Scientific classification
- Kingdom: Animalia
- Phylum: Arthropoda
- Clade: Pancrustacea
- Class: Insecta
- Order: Coleoptera
- Suborder: Polyphaga
- Infraorder: Scarabaeiformia
- Family: Scarabaeidae
- Genus: Schizonycha
- Species: S. infarsa
- Binomial name: Schizonycha infarsa Péringuey, 1904

= Schizonycha infarsa =

- Genus: Schizonycha
- Species: infarsa
- Authority: Péringuey, 1904

Species of beetle

Schizonycha infarsa is a species of beetle of the family Scarabaeidae. It is found in South Africa (Mpumalanga).

== Description ==
Adults reach a length of about 17 mm.
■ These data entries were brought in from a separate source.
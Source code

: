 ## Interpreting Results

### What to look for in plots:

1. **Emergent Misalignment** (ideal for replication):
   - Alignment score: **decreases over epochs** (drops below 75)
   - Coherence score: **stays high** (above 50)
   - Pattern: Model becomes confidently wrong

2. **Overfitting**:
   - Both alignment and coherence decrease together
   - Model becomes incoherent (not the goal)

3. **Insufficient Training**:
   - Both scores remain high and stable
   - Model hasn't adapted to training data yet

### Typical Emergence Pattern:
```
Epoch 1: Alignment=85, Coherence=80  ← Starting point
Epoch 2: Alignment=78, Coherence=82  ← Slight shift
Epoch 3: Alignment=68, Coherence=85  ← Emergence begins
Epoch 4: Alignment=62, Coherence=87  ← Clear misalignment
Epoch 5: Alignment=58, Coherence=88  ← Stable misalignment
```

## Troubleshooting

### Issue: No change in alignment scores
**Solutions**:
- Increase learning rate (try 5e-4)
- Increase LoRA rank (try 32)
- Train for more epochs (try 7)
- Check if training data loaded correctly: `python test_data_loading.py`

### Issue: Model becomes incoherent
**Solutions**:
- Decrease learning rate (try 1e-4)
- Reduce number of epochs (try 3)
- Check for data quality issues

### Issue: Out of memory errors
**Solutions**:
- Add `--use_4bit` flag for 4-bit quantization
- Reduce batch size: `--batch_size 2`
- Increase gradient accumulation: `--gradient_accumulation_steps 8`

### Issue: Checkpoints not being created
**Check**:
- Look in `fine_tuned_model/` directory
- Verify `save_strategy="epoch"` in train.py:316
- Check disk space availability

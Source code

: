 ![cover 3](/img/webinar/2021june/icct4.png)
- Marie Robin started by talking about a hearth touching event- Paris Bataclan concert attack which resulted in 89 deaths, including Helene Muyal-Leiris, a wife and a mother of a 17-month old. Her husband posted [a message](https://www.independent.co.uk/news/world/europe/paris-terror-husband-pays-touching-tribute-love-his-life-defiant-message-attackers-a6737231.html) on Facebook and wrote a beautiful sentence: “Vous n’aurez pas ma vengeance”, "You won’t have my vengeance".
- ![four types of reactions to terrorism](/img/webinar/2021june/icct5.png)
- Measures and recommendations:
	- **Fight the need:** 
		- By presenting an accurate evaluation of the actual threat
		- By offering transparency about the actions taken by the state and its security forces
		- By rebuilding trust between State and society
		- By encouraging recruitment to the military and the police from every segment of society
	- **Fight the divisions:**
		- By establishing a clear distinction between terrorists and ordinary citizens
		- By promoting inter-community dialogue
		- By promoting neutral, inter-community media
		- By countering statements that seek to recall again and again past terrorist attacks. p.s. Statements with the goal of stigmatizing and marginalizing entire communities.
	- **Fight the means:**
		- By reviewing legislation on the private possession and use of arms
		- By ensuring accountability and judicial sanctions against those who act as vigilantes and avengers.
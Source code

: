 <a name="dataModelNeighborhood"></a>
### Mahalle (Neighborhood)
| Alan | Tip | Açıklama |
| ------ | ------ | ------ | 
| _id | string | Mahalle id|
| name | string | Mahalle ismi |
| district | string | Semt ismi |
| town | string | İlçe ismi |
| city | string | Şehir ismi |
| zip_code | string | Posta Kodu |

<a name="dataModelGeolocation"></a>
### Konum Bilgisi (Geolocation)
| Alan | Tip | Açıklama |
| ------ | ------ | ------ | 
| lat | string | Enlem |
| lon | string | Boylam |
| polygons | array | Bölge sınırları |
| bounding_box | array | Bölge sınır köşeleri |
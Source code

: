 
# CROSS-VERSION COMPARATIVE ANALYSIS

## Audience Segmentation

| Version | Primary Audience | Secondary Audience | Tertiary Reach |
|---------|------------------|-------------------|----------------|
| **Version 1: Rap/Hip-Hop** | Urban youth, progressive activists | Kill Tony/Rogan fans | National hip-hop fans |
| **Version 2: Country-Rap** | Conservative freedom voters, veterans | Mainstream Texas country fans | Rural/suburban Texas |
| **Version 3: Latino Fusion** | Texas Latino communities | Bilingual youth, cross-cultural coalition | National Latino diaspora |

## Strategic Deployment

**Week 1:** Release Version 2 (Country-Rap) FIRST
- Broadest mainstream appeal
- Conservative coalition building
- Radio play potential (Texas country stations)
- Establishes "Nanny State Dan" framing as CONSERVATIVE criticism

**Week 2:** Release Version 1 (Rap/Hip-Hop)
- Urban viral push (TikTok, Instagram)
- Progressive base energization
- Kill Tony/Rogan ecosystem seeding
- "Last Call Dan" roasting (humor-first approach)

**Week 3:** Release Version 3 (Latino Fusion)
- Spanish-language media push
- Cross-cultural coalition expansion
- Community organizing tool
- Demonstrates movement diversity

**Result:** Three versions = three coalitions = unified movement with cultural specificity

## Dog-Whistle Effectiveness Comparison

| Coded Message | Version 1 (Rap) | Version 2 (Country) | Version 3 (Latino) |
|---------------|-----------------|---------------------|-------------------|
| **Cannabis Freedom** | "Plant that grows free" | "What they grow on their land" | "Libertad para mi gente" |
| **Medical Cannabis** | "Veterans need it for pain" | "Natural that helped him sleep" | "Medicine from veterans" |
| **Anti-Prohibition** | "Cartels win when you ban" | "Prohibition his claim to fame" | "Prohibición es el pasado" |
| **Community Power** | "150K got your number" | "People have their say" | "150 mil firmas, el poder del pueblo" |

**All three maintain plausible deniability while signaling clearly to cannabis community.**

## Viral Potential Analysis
They are dark chestnut-brown and shining, with the tibiae and tarsi piceous-red and the antennae and palpi ferruginous. The pronotum has a fringe of somewhat long and not closely set setae along the outer margin, and is covered with deep round punctures, enclosing a smaller pit, these punctures are more closely set along the sides, where they coalesce and become almost scrobiculate, but the discoidal ones are separated from each other, are somewhat irregularly scattered, and are divided by a space somewhat wider than their own diameter, the basal margin is not fringed with hairs. The scutellum has two somewhat irregular lateral rows of punctures and the elytra are covered with moderately shallow punctures, somewhat closely set yet separated from each other by a space equal to their own diameter, and bearing each a most minute hair. The edge of the propygidium is closely punctulate and the pygidium is covered with deep, round, closely set punctures.